Exercise requirements:
Tell how many lines in the records contain the word "调试器的功能性需求"; the number alone is the answer.

Exercise materials Start Marker

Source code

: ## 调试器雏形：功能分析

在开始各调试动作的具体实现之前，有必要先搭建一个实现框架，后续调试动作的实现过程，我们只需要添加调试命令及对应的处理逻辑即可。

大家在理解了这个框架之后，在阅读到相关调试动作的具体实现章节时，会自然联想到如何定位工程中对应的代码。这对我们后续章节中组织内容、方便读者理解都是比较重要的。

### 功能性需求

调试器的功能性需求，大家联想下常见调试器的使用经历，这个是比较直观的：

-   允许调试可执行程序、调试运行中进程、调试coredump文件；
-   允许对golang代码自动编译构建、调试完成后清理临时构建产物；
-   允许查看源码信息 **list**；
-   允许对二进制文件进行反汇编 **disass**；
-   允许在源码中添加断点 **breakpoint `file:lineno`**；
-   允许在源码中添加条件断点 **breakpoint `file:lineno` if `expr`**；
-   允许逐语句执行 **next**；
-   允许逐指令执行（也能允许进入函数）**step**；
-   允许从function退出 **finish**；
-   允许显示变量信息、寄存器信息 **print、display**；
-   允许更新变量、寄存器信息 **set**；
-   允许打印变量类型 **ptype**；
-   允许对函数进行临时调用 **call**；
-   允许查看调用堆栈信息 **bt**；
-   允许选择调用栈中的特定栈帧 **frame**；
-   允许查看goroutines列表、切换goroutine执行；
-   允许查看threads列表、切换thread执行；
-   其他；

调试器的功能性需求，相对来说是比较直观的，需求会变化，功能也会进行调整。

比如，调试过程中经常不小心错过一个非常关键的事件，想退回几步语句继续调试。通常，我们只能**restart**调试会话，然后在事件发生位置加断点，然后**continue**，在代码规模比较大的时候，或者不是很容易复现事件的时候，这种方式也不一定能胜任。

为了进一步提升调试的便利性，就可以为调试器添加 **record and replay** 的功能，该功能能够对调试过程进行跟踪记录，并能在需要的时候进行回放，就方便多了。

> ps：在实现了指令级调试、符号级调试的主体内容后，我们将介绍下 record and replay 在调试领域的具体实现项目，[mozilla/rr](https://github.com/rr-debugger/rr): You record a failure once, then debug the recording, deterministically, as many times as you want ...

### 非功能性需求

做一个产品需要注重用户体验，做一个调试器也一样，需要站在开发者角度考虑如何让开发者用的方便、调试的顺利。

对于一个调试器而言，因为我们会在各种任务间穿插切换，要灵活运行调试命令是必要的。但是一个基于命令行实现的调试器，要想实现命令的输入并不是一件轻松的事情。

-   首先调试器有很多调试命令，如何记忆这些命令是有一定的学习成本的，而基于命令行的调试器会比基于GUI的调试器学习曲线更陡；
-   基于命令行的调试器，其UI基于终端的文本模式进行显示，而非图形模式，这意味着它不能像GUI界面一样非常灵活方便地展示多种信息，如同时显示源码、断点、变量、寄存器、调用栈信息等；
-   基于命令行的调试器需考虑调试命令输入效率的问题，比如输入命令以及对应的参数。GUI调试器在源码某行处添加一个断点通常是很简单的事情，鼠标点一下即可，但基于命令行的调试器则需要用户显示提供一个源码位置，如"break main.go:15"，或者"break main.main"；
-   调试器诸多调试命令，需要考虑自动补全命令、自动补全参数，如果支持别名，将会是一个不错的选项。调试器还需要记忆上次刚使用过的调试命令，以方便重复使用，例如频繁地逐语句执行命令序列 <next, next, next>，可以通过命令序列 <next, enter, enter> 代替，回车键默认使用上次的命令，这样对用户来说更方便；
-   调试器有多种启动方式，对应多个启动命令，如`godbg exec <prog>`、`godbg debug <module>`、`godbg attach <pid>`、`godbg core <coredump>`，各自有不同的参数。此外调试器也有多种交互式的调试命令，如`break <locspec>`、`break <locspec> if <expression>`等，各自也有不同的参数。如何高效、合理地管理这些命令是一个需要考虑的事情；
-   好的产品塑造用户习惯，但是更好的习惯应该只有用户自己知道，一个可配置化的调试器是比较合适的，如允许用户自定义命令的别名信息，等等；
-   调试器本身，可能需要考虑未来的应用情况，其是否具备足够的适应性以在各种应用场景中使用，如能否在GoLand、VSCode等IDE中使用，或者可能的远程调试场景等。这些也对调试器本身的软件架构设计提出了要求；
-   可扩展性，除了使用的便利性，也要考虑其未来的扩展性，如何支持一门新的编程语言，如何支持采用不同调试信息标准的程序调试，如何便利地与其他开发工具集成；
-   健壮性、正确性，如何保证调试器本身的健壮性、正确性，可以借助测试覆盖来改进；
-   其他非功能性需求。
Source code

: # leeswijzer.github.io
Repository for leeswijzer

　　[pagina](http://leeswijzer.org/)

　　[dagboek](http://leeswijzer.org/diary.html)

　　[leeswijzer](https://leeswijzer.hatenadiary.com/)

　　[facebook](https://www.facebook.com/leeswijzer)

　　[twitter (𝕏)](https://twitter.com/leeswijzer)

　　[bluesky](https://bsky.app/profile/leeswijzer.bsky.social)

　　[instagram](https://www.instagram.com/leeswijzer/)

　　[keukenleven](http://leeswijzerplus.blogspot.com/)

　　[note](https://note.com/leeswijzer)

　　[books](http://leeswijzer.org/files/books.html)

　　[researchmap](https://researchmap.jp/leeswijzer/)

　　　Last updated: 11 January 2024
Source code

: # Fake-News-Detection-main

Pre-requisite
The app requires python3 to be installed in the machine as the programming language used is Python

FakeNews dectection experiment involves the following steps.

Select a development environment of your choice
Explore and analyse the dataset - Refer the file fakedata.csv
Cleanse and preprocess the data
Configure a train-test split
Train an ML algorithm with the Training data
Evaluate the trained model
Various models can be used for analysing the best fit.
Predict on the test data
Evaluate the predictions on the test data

Exercise materials End Marker

Answer to this task:
2